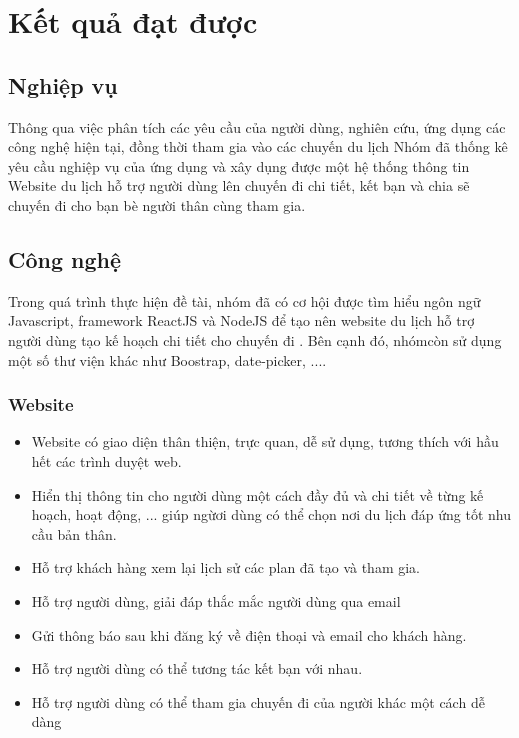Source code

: \section{Kết quả đạt được}
\subsection{Nghiệp vụ}
Thông qua việc phân tích các yêu cầu của người dùng, nghiên cứu, ứng dụng các công nghệ hiện tại, đồng thời tham gia vào các chuyến du lịch Nhóm đã thống kê yêu cầu nghiệp vụ của ứng dụng và  xây dụng được một hệ thống thông tin Website du lịch hỗ trợ người dùng lên chuyến đi chi tiết, kết bạn và chia sẽ chuyến đi cho bạn bè người thân cùng tham gia. 

\subsection{Công nghệ}
Trong quá trình thực hiện đề tài, nhóm đã có cơ hội được tìm hiểu ngôn ngữ Javascript, framework ReactJS và NodeJS để tạo nên website du lịch hỗ trợ người dùng tạo kế hoạch chi tiết cho chuyến đi . Bên cạnh đó, nhómcòn sử dụng một số thư viện khác như Boostrap, date-picker, ....

\subsubsection{Website}
\begin{itemize}
    \item Website có giao diện thân thiện, trực quan, dễ sử dụng, tương thích với hầu hết các trình duyệt web.
    \item Hiển thị thông tin cho người dùng một cách đầy đủ và chi tiết về từng kế hoạch, hoạt động, ... giúp ngừơi dùng có thể chọn nơi du lịch đáp ứng tốt nhu cầu bản thân.
    \item Hỗ trợ khách hàng xem lại lịch sử các plan đã tạo và tham gia.
    \item Hỗ trợ người dùng, giải đáp thắc mắc người dùng qua email
    \item Gửi thông báo sau khi đăng ký về điện thoại và email cho khách hàng.
    \item Hỗ trợ người dùng có thể tương tác kết bạn với nhau.
    \item Hỗ trợ người dùng có thể tham gia chuyến đi của người khác một cách dễ dàng
\end{itemize}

# # #

Required action |
Where in the records does the word "thông" appear? Copy each line that holds it.

Task solution |
Thông qua việc phân tích các yêu cầu của người dùng, nghiên cứu, ứng dụng các công nghệ hiện tại, đồng thời tham gia vào các chuyến du lịch Nhóm đã thống kê yêu cầu nghiệp vụ của ứng dụng và  xây dụng được một hệ thống thông tin Website du lịch hỗ trợ người dùng lên chuyến đi chi tiết, kết bạn và chia sẽ chuyến đi cho bạn bè người thân cùng tham gia. 
    \item Hiển thị thông tin cho người dùng một cách đầy đủ và chi tiết về từng kế hoạch, hoạt động, ... giúp ngừơi dùng có thể chọn nơi du lịch đáp ứng tốt nhu cầu bản thân.
    \item Gửi thông báo sau khi đăng ký về điện thoại và email cho khách hàng.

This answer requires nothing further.